Hubo una época en la que, desde mi más absoluta ingenuidad, pensé que el debate político sería un intercambio de argumentos tras el que la balanza se inclinaría hacía el lado más razonable. Pero es evidente que no es así. Los partidos políticos españoles marcan unos argumentos férreos sobre los que pivotan las declaraciones de líderes y sublíderes, lideresas y sublideresas, sean o no lógicos, sean o no verdaderos, sean o no justos. Y el que se mueve, como decía en su época Alfonso Guerra, no sale en la foto.
El esperpento protagonizado por alguna miembro del Gobierno de cuota en relación a la ley del aborto ha alcanzado un nivel realmente patético cuando la ministra Bibiana Aído, con todo su desparpajo, aseguraba que un feto es un ser vivo, pero no humano. Para la andaluza debe de pertenecer a la especie de las anémonas o de los cefalópodos. Debería aclarárnoslo.
La última de esta mujer, compartida por su compañera de partido y de Ejecutivo Trinidad Jiménez, es la de asegurar que en España se gobierna desde el Parlamento y no desde los púlpitos. Es una confusión, porque el Parlamento no gobierna, legisla. Quien gobierna, y valga la redundancia, es el Gobierno.

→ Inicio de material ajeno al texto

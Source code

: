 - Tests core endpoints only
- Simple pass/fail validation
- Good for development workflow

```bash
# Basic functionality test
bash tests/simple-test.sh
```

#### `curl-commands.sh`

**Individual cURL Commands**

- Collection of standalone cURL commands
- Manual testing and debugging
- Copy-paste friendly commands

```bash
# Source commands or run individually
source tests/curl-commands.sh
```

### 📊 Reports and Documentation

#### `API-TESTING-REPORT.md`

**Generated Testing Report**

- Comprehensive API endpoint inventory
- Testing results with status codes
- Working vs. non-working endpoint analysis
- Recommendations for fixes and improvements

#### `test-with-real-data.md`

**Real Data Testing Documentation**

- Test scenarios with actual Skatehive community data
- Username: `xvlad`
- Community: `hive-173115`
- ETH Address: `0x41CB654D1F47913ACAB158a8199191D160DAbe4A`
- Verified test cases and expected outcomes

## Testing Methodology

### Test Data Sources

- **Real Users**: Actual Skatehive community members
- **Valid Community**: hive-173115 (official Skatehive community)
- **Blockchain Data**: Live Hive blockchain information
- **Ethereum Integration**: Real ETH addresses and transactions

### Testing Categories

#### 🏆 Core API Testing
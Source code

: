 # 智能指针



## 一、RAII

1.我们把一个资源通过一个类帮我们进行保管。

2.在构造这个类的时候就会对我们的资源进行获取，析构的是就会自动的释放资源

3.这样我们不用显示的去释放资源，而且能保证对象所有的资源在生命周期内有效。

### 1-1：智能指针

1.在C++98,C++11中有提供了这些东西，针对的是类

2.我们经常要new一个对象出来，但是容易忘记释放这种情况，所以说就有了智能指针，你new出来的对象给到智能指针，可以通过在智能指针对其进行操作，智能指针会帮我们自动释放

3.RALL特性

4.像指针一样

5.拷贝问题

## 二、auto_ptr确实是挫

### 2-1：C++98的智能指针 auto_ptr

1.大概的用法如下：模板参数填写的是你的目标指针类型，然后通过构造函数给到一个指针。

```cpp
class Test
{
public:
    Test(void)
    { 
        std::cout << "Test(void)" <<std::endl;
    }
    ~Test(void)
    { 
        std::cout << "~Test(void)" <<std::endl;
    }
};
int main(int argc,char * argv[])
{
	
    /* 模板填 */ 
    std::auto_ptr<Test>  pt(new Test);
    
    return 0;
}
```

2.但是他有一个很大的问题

Pero es que a este Ejecutivo nacional de cuotas le escuece cada vez que los obispos abren la boca. Que más les da a ellos si no son creyentes, si van a aprobar leyes según sus criterios sin escuchar ni a la calle, si van a seguir en sus trece. ¿O es que acaso les remueve en algo la conciencia? Es dudoso, porque si así fuera deberían replantearse muchas de sus actitudes.
Lo he escrito muchas veces, pero lo repetiré porque es preciso decirlo. La Iglesia no sólo tiene el derecho a manifestar sus criterios en asuntos que afectan a la moralidad y la ética, sino que tiene la obligación de hacerlo. Y no se puede pretender que cuando se ataca una de sus posiciones fundamentales frente a la vida, los obispos callen. Es más, el resto de los católicos deberíamos ser profundamente batalladores en este sentido porque va contra nuestros principios.
Y no vale aquello de soy creyente no practicante y esta ley es necesaria para garantizar la seguridad jurídica de la mujer. Porque el creyente sabe que la vida, desde el momento de su inicio en el vientre materno, es un regalo que no nos pertenece, un regalo que debemos cuidar con total entrega como si en ello nos fuera la vida, un regalo que nos dará muchas alegrías y muchas preocupaciones, pero que nos hará crecer como personas. Y que busquen alternativas a la execrable práctica de la eliminación de vida prenatal, que las hay.
Mucho nos escuece cuando recordamos que en Esparta a los niños débiles, enfermos o con cualquier defecto los arrojaban por un precipicio. Pensamos que eran unos salvajes. Con el paso de las centurias, nuestros futuros descendientes es posible que consideren la práctica del aborto como un acto de barbaerie propio de pueblos primitivos. Si así sucede, queridas ministras. habremos avanzado mucho.